--- START ---

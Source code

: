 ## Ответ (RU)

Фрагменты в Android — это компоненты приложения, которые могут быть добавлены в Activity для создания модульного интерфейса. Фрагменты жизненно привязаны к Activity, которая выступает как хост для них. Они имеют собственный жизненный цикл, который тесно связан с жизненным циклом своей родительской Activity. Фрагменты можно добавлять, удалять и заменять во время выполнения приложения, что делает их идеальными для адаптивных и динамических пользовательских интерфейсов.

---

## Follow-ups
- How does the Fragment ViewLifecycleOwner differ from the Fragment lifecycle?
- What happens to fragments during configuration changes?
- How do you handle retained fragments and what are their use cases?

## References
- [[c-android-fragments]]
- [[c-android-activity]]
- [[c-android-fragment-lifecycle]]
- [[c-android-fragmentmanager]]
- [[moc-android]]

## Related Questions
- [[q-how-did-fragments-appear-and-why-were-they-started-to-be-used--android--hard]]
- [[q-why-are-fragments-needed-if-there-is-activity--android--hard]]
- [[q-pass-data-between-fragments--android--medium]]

--- END ---

**ABOUT THIS EXERCISE**: For each line in the entries that contains the string "hard", make a copy.

**SOLUTION FOR THIS EXERCISE**:
- [[q-how-did-fragments-appear-and-why-were-they-started-to-be-used--android--hard]]
- [[q-why-are-fragments-needed-if-there-is-activity--android--hard]]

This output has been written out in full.